Птица в клетке. Повесть из цикла Эклипсис (Затмение) (Тиамат) - страница 12

— Пятьдесят миль тебе мало между вами, тебе хочется пять тысяч положить и еще Пояс бурь впридачу?

Только через много лет кавалер Ахайре понял, что она имела в виду. Вернее, кого. Государева супруга к тому времени уже умерла, и наверное, им стало труднее прикидываться, будто расстались они ради радостей семейной жизни, и труднее противостоять искушению вернуть все, как было. А может быть, дело вовсе не в этом, и нынешний циничный кавалер Ахайре, которому сравнялось столько лет, сколько у него язык не поворачивался назвать, сказал бы так: «Рудра захотел больше, чем трахать короля, самому стать королем». Конечно, королевский титул как таковой Рудре даром не сдался; ему просто было тесно в Пандее, нигде здесь он не мог бы добиться большего, чем уже добился, и даже магическая карьера была весьма сомнительна, коль скоро у него даже спонтанной инициации не случилось. При всем уважении к Дэм Таллиан, перспектива долгих лет обучения под ее чутким руководством наверняка так же не вызывала энтузиазма у отца, как и у сына. И куда ему было себя приложить? Он же собственными руками разгромил морских пиратов Белг Мейтарн и племена Дикой степи, так что они начали поднимать голову только лет через двадцать.

Худшим кошмаром Альвы Ахайре было: он попадает в Иршаван, находит отца, и тот отказывается ехать с ним. И что тогда? Возвращаться без него или вязать и тащить на корабль? Изначально бессмысленное предприятие. Может, вместо того, чтобы разыскивать отца на краю света, надо было потратить время на сына? Узнать его лучше, следить, как он растет, заниматься его воспитанием… впрочем, всегда казалось, что уж ему-то нечему научить свое дитя наполовину эльфийской крови.
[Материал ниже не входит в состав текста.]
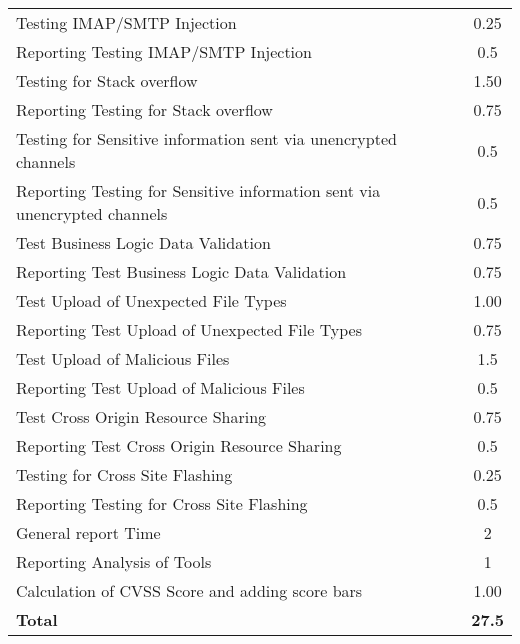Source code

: \begin{table}[H]
\begin{tabular*}{\textwidth}{@{\extracolsep{\fill}} l c@{\extracolsep{0pt}} }
Testing IMAP/SMTP Injection                 & 0.25 \\
Reporting Testing IMAP/SMTP Injection       & 0.5 \\
Testing for Stack overflow                  & 1.50 \\
Reporting Testing for Stack overflow        & 0.75 \\
Testing for Sensitive information sent via unencrypted channels & 0.5 \\
Reporting Testing for Sensitive information sent via unencrypted channels & 0.5 \\
Test Business Logic Data Validation         & 0.75 \\
Reporting Test Business Logic Data Validation & 0.75 \\
Test Upload of Unexpected File Types        & 1.00 \\
Reporting Test Upload of Unexpected File Types & 0.75 \\
Test Upload of Malicious Files              & 1.5 \\
Reporting Test Upload of Malicious Files    & 0.5 \\
Test Cross Origin Resource Sharing          & 0.75 \\
Reporting Test Cross Origin Resource Sharing & 0.5 \\
Testing for Cross Site Flashing             & 0.25 \\
Reporting Testing for Cross Site Flashing   & 0.5 \\
General report Time							& 2 \\
Reporting Analysis of Tools                 & 1 \\
Calculation of CVSS Score and adding score bars	& 1.00 \\ \hline\hline
\textbf{Total}								& \textbf{27.5}
\end{tabular*}
\end{table}
\clearpage

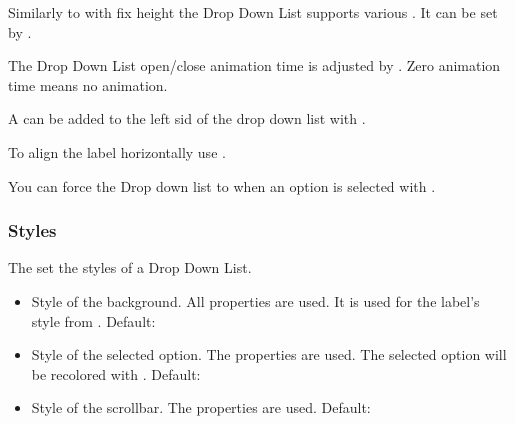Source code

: \documentclass[letterpaper,10pt,english]{sphinxmanual}
\begin{document}
Similarly to {\hyperref[\detokenize{object-types/page::doc}]{}} with fix height the Drop Down List supports various . It can be set by .

The Drop Down List open/close animation time is adjusted by . Zero animation time means no animation.

A  can be added to the left sid of the drop down list with .

To align the label horizontally use .

You can force the Drop down list to  when an option is selected with .


\subsubsection{Styles}
\label{\detokenize{object-types/ddlist:styles}}
The  set the styles of a Drop Down List.
\begin{itemize}
\item {} 
 Style of the background. All  properties are used. It is used for the label’s style from . Default: 

\item {} 
 Style of the selected option.  The  properties are used. The selected option will be recolored with . Default: 

\item {} 
 Style of the scrollbar. The  properties are used. Default: 

\end{itemize}
\end{document}
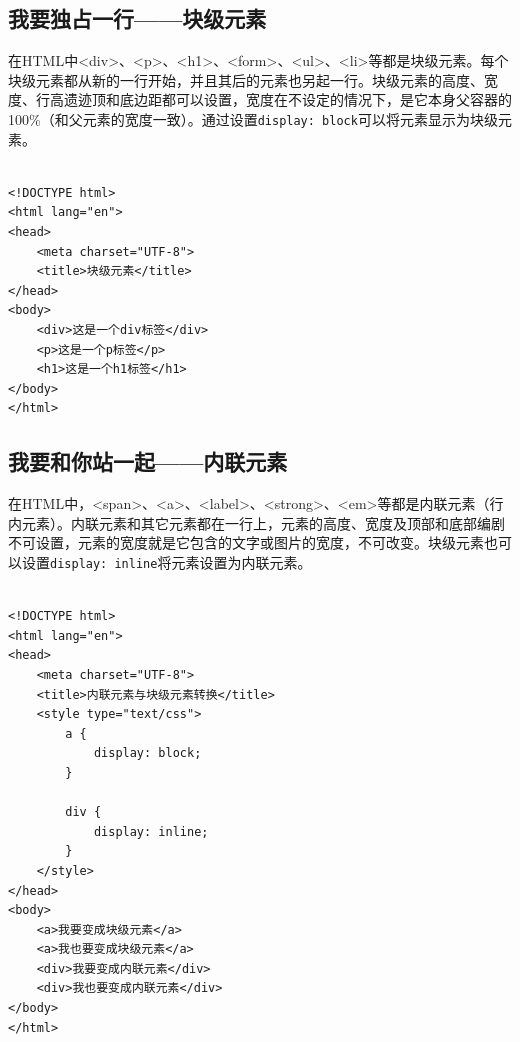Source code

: \subsection{我要独占一行——块级元素}

在HTML中<div>、<p>、<h1>、<form>、<ul>、<li>等都是块级元素。每个块级元素都从新的一行开始，并且其后的元素也另起一行。块级元素的高度、宽度、行高遗迹顶和底边距都可以设置，宽度在不设定的情况下，是它本身父容器的100\%（和父元素的宽度一致）。通过设置\lstinline|display: block|可以将元素显示为块级元素。\\

\\

\begin{lstlisting}[style=htmlcssjs]
<!DOCTYPE html>
<html lang="en">
<head>
    <meta charset="UTF-8">
    <title>块级元素</title>
</head>
<body>
    <div>这是一个div标签</div>
    <p>这是一个p标签</p>
    <h1>这是一个h1标签</h1>
</body>
</html>
\end{lstlisting}

\vspace{0.5cm}

\subsection{我要和你站一起——内联元素}

在HTML中，<span>、<a>、<label>、<strong>、<em>等都是内联元素（行内元素）。内联元素和其它元素都在一行上，元素的高度、宽度及顶部和底部编剧不可设置，元素的宽度就是它包含的文字或图片的宽度，不可改变。块级元素也可以设置\lstinline|display: inline|将元素设置为内联元素。\\

\\

\begin{lstlisting}[style=htmlcssjs]
<!DOCTYPE html>
<html lang="en">
<head>
    <meta charset="UTF-8">
    <title>内联元素与块级元素转换</title>
    <style type="text/css">
        a {
            display: block;
        }

        div {
            display: inline;
        }
    </style>
</head>
<body>
    <a>我要变成块级元素</a>
    <a>我也要变成块级元素</a>
    <div>我要变成内联元素</div>
    <div>我也要变成内联元素</div>
</body>
</html>
\end{lstlisting}

\vspace{0.5cm}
Наверное, это было правильно. Оставить его расти на свободе и подождать, покуда он сам не заскучает, не захочет найти его и сказать: отец, я вырос, я стал равным тебе, пришла пора нам узнать друг друга. Так он собирался сказать кавалеру Руатте.

Но что ответит ему отец?

Сейчас, в открытом море, на колеблющейся под ногами палубе корабля, кавалер Ахайре ощущал себя не одним человеком, а звеном в цепи поколений. Его отец и его сын незримо присутствовали рядом, и оба были чужаками, равно незнакомыми ему, без которых он прожил большую часть своей жизни.

Кавалеру Ахайре стыдно было признаваться самому себе, что он не любит своего сына. Вернее, любит не так сильно, как следовало бы родителю. Разумеется, он отдал бы свою жизнь за него в любой момент; разумеется, для него не было никого дороже, кроме Итильдина и Кинтаро; разумеется, Таэсса с колыбели не знал ни в чем недостатка. Но будем смотреть правде в глаза: не будь этот тихий серьезный малыш его сыном, уделил бы ему кавалер Ахайре хоть пять минут?